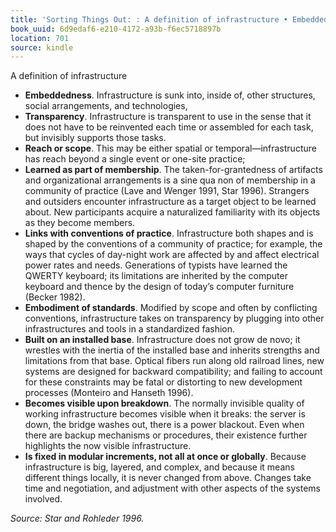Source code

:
 ```yaml
---
title: 'Sorting Things Out: : A definition of infrastructure • Embeddedness . Infrastructu…'
book_uuid: 6d9edaf6-e210-4172-a93b-f6ec5718897b
location: 701
source: kindle
---
```


A definition of infrastructure 

- **Embeddedness**. Infrastructure is sunk into, inside of, other structures, social arrangements, and technologies,
- **Transparency**. Infrastructure is transparent to use in the sense that it does not have to be reinvented each time or assembled for each task, but invisibly supports those tasks.
- **Reach or scope**. This may be either spatial or temporal—infrastructure has reach beyond a single event or one-site practice;
- **Learned as part of membership**. The taken-for-grantedness of artifacts and organizational arrangements is a sine qua non of membership in a community of practice (Lave and Wenger 1991, Star 1996). Strangers and outsiders encounter infrastructure as a target object to be learned about. New participants acquire a naturalized familiarity with its objects as they become members.
- **Links with conventions of practice**. Infrastructure both shapes and is shaped by the conventions of a community of practice; for example, the ways that cycles of day-night work are affected by and affect electrical power rates and needs. Generations of typists have learned the QWERTY keyboard; its limitations are inherited by the computer keyboard and thence by the design of today’s computer furniture (Becker 1982).
- **Embodiment of standards**. Modified by scope and often by conflicting conventions, infrastructure takes on transparency by plugging into other infrastructures and tools in a standardized fashion.
- **Built on an installed base**. Infrastructure does not grow de novo; it wrestles with the inertia of the installed base and inherits strengths and limitations from that base. Optical fibers run along old railroad lines, new systems are designed for backward compatibility; and failing to account for these constraints may be fatal or distorting to new development processes (Monteiro and Hanseth 1996).
- **Becomes visible upon breakdown**. The normally invisible quality of working infrastructure becomes visible when it breaks: the server is down, the bridge washes out, there is a power blackout. Even when there are backup mechanisms or procedures, their existence further highlights the now visible infrastructure.
- **Is fixed in modular increments, not all at once or globally**. Because infrastructure is big, layered, and complex, and because it means different things locally, it is never changed from above. Changes take time and negotiation, and adjustment with other aspects of the systems involved. 

_Source: Star and Rohleder 1996._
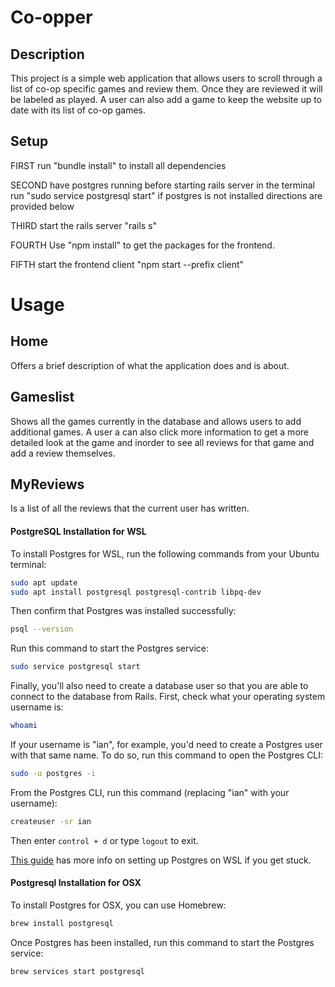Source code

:# Co-opper 

## Description

This project is a simple web application that allows users to scroll through a list of co-op specific games and review them. 
Once they are reviewed it will be labeled as played. A user can also add a game to keep the website up to date with its list of 
co-op games.


## Setup

FIRST 
run "bundle install" to install all dependencies

SECOND
have postgres running before starting rails server
in the terminal run "sudo service postgresql start"
if postgres is not installed directions are provided below

THIRD 
start the rails server
"rails s"

FOURTH
Use "npm install" to get the packages for the frontend.

FIFTH
start the frontend client
"npm start --prefix client"

# Usage

## Home
Offers a brief description of what the application does and is about.

## Gameslist
Shows all the games currently in the database and allows users to add additional games. A user a can also
click more information to get a more detailed look at the game and inorder to see all reviews for that game and add 
a review themselves.

## MyReviews 
Is a list of all the reviews that the current user has written.


#### PostgreSQL Installation for WSL

To install Postgres for WSL, run the following commands from your Ubuntu terminal:

```sh
sudo apt update
sudo apt install postgresql postgresql-contrib libpq-dev
```

Then confirm that Postgres was installed successfully:

```sh
psql --version
```

Run this command to start the Postgres service:

```sh
sudo service postgresql start
```

Finally, you'll also need to create a database user so that you are able to
connect to the database from Rails. First, check what your operating system
username is:

```sh
whoami
```

If your username is "ian", for example, you'd need to create a Postgres user
with that same name. To do so, run this command to open the Postgres CLI:

```sh
sudo -u postgres -i
```

From the Postgres CLI, run this command (replacing "ian" with your username):

```sh
createuser -sr ian
```

Then enter `control + d` or type `logout` to exit.

[This guide][postgresql wsl] has more info on setting up Postgres on WSL if you
get stuck.

[postgresql wsl]: https://docs.microsoft.com/en-us/windows/wsl/tutorials/wsl-database#install-postgresql

#### Postgresql Installation for OSX

To install Postgres for OSX, you can use Homebrew:

```sh
brew install postgresql
```

Once Postgres has been installed, run this command to start the Postgres
service:

```sh
brew services start postgresql
```
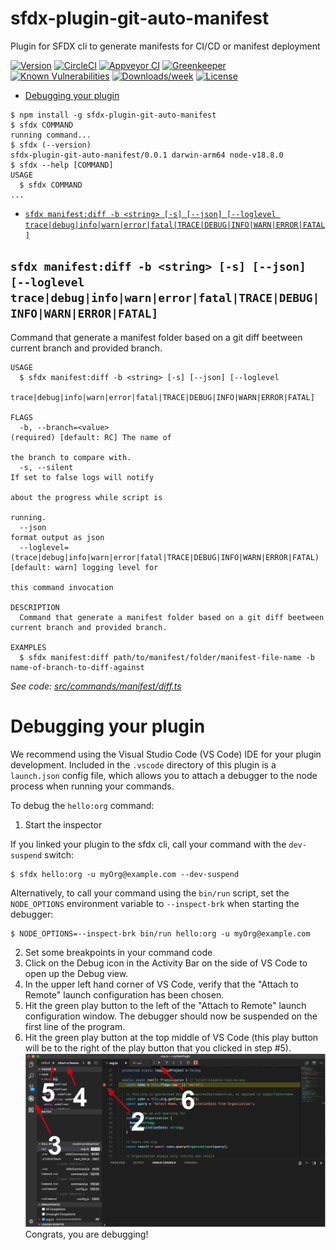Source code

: sfdx-plugin-git-auto-manifest
=============================

Plugin for SFDX cli to generate manifests for CI/CD or manifest deployment

[![Version](https://img.shields.io/npm/v/sfdx-plugin-git-auto-manifest.svg)](https://npmjs.org/package/sfdx-plugin-git-auto-manifest)
[![CircleCI](https://circleci.com/gh/Hendroix/sfdx-plugin-git-auto-manifest/tree/master.svg?style=shield)](https://circleci.com/gh/Hendroix/sfdx-plugin-git-auto-manifest/tree/master)
[![Appveyor CI](https://ci.appveyor.com/api/projects/status/github/Hendroix/sfdx-plugin-git-auto-manifest?branch=master&svg=true)](https://ci.appveyor.com/project/heroku/sfdx-plugin-git-auto-manifest/branch/master)
[![Greenkeeper](https://badges.greenkeeper.io/Hendroix/sfdx-plugin-git-auto-manifest.svg)](https://greenkeeper.io/)
[![Known Vulnerabilities](https://snyk.io/test/github/Hendroix/sfdx-plugin-git-auto-manifest/badge.svg)](https://snyk.io/test/github/Hendroix/sfdx-plugin-git-auto-manifest)
[![Downloads/week](https://img.shields.io/npm/dw/sfdx-plugin-git-auto-manifest.svg)](https://npmjs.org/package/sfdx-plugin-git-auto-manifest)
[![License](https://img.shields.io/npm/l/sfdx-plugin-git-auto-manifest.svg)](https://github.com/Hendroix/sfdx-plugin-git-auto-manifest/blob/master/package.json)

<!-- toc -->
* [Debugging your plugin](#debugging-your-plugin)
<!-- tocstop -->
<!-- install -->
<!-- usage -->
```sh-session
$ npm install -g sfdx-plugin-git-auto-manifest
$ sfdx COMMAND
running command...
$ sfdx (--version)
sfdx-plugin-git-auto-manifest/0.0.1 darwin-arm64 node-v18.8.0
$ sfdx --help [COMMAND]
USAGE
  $ sfdx COMMAND
...
```
<!-- usagestop -->
<!-- commands -->
* [`sfdx manifest:diff -b <string> [-s] [--json] [--loglevel trace|debug|info|warn|error|fatal|TRACE|DEBUG|INFO|WARN|ERROR|FATAL]`](#sfdx-manifestdiff--b-string--s---json---loglevel-tracedebuginfowarnerrorfataltracedebuginfowarnerrorfatal)

## `sfdx manifest:diff -b <string> [-s] [--json] [--loglevel trace|debug|info|warn|error|fatal|TRACE|DEBUG|INFO|WARN|ERROR|FATAL]`

Command that generate a manifest folder based on a git diff beetween current branch and provided branch.

```
USAGE
  $ sfdx manifest:diff -b <string> [-s] [--json] [--loglevel
    trace|debug|info|warn|error|fatal|TRACE|DEBUG|INFO|WARN|ERROR|FATAL]

FLAGS
  -b, --branch=<value>                                                              (required) [default: RC] The name of
                                                                                    the branch to compare with.
  -s, --silent                                                                      If set to false logs will notify
                                                                                    about the progress while script is
                                                                                    running.
  --json                                                                            format output as json
  --loglevel=(trace|debug|info|warn|error|fatal|TRACE|DEBUG|INFO|WARN|ERROR|FATAL)  [default: warn] logging level for
                                                                                    this command invocation

DESCRIPTION
  Command that generate a manifest folder based on a git diff beetween current branch and provided branch.

EXAMPLES
  $ sfdx manifest:diff path/to/manifest/folder/manifest-file-name -b name-of-branch-to-diff-against
```

_See code: [src/commands/manifest/diff.ts](https://github.com/Hendroix/sfdx-plugin-git-auto-manifest/blob/v0.0.1/src/commands/manifest/diff.ts)_
<!-- commandsstop -->
<!-- debugging-your-plugin -->
# Debugging your plugin
We recommend using the Visual Studio Code (VS Code) IDE for your plugin development. Included in the `.vscode` directory of this plugin is a `launch.json` config file, which allows you to attach a debugger to the node process when running your commands.

To debug the `hello:org` command: 
1. Start the inspector
  
If you linked your plugin to the sfdx cli, call your command with the `dev-suspend` switch: 
```sh-session
$ sfdx hello:org -u myOrg@example.com --dev-suspend
```
  
Alternatively, to call your command using the `bin/run` script, set the `NODE_OPTIONS` environment variable to `--inspect-brk` when starting the debugger:
```sh-session
$ NODE_OPTIONS=--inspect-brk bin/run hello:org -u myOrg@example.com
```

2. Set some breakpoints in your command code
3. Click on the Debug icon in the Activity Bar on the side of VS Code to open up the Debug view.
4. In the upper left hand corner of VS Code, verify that the "Attach to Remote" launch configuration has been chosen.
5. Hit the green play button to the left of the "Attach to Remote" launch configuration window. The debugger should now be suspended on the first line of the program. 
6. Hit the green play button at the top middle of VS Code (this play button will be to the right of the play button that you clicked in step #5).
<br><img src=".images/vscodeScreenshot.png" width="480" height="278"><br>
Congrats, you are debugging!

▬▬▬▬▬▬▬▬▬▬

● **WHAT NEEDS TO BE DONE**
Wherever the word "also" shows up in the material, copy the line it is on.

● **ANSWER FOR THE TASK**
Once they are reviewed it will be labeled as played. A user can also add a game to keep the website up to date with its list of 
Shows all the games currently in the database and allows users to add additional games. A user a can also
Finally, you'll also need to create a database user so that you are able to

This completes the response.